__Exercise objective__: Look through the listing below, and wherever a line has the string "attribute", pull it out.

__Data shown__:
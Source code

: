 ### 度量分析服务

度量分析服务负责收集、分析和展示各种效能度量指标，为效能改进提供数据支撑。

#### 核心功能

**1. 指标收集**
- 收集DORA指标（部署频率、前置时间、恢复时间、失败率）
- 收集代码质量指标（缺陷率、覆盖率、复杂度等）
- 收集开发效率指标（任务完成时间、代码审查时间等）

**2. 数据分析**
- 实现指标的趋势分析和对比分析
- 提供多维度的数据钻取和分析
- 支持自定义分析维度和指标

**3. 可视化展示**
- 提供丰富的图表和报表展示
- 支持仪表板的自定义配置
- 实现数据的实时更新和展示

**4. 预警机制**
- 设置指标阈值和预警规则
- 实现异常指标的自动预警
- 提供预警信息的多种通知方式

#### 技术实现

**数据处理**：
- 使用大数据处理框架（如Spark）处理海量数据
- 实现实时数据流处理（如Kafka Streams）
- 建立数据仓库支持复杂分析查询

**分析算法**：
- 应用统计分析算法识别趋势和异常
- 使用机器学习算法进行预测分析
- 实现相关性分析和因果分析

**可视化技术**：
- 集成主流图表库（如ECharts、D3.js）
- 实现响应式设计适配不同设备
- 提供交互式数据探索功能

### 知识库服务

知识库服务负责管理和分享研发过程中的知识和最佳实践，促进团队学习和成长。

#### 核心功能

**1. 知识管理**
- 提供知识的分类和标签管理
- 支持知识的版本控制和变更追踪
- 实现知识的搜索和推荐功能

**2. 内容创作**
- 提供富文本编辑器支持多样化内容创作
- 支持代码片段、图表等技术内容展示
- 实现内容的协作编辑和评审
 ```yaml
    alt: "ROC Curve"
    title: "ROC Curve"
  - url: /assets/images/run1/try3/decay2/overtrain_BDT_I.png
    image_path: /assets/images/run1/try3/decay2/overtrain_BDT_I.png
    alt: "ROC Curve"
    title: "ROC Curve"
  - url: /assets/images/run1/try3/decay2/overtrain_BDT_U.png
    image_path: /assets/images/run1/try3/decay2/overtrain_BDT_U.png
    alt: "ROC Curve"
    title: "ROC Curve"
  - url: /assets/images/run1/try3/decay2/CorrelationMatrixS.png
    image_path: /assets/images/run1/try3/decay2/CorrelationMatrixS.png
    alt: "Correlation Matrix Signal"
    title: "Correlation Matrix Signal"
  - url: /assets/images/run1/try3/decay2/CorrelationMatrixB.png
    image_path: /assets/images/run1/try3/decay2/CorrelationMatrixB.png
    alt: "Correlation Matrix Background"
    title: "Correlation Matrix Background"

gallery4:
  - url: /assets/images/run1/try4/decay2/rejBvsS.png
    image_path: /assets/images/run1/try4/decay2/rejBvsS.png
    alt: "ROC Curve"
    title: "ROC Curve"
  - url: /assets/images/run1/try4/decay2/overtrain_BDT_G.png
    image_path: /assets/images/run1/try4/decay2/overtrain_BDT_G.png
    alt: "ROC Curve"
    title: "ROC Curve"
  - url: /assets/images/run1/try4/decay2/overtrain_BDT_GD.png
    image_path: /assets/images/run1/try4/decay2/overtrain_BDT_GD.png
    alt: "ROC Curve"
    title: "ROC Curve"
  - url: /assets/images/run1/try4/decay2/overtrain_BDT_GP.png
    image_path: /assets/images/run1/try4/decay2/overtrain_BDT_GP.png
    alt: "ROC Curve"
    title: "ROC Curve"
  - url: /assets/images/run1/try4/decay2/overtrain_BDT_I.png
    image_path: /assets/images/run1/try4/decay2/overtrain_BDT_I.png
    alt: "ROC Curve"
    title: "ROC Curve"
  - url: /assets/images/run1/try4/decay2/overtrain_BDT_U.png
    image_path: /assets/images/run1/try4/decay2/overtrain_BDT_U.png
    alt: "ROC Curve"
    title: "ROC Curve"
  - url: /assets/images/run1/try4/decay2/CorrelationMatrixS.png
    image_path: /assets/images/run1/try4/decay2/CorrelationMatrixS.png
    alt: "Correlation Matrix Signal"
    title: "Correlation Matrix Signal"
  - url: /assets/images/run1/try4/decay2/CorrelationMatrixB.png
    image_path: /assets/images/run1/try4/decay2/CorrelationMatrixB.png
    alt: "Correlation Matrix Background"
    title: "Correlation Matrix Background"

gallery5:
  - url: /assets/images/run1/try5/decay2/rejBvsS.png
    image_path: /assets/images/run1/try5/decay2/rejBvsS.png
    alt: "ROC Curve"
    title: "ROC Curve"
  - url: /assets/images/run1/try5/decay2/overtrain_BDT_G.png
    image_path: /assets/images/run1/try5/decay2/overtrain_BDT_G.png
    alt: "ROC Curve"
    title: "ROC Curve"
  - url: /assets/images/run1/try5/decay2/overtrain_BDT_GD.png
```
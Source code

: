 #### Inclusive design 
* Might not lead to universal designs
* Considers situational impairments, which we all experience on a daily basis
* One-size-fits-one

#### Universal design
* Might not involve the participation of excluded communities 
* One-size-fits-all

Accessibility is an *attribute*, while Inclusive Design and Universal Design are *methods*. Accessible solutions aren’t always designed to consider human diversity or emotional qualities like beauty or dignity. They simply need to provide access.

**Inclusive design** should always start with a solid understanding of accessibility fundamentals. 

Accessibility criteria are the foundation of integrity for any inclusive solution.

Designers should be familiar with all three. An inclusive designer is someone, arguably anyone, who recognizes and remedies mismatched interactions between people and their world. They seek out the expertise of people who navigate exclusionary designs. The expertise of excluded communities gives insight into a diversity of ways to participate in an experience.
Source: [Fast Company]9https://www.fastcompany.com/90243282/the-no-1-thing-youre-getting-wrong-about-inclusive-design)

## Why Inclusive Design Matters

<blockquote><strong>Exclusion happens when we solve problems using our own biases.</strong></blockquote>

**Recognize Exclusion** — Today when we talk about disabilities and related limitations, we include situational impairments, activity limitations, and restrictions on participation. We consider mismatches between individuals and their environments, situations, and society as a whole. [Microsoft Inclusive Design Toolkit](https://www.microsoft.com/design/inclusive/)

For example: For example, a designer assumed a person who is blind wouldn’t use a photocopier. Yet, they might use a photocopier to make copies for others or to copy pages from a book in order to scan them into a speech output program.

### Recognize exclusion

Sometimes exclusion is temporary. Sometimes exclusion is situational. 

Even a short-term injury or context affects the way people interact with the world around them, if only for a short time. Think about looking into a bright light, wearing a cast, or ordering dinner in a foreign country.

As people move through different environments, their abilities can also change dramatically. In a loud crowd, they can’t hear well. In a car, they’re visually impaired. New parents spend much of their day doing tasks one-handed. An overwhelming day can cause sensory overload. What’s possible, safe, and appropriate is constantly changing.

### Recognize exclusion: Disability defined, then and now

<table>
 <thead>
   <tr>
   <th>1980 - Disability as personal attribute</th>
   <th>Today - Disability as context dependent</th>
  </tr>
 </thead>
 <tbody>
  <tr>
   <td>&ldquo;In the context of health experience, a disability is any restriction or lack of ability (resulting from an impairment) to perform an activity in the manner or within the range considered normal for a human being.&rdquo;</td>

__Problem solution__:
Accessibility is an *attribute*, while Inclusive Design and Universal Design are *methods*. Accessible solutions aren’t always designed to consider human diversity or emotional qualities like beauty or dignity. They simply need to provide access.
   <th>1980 - Disability as personal attribute</th>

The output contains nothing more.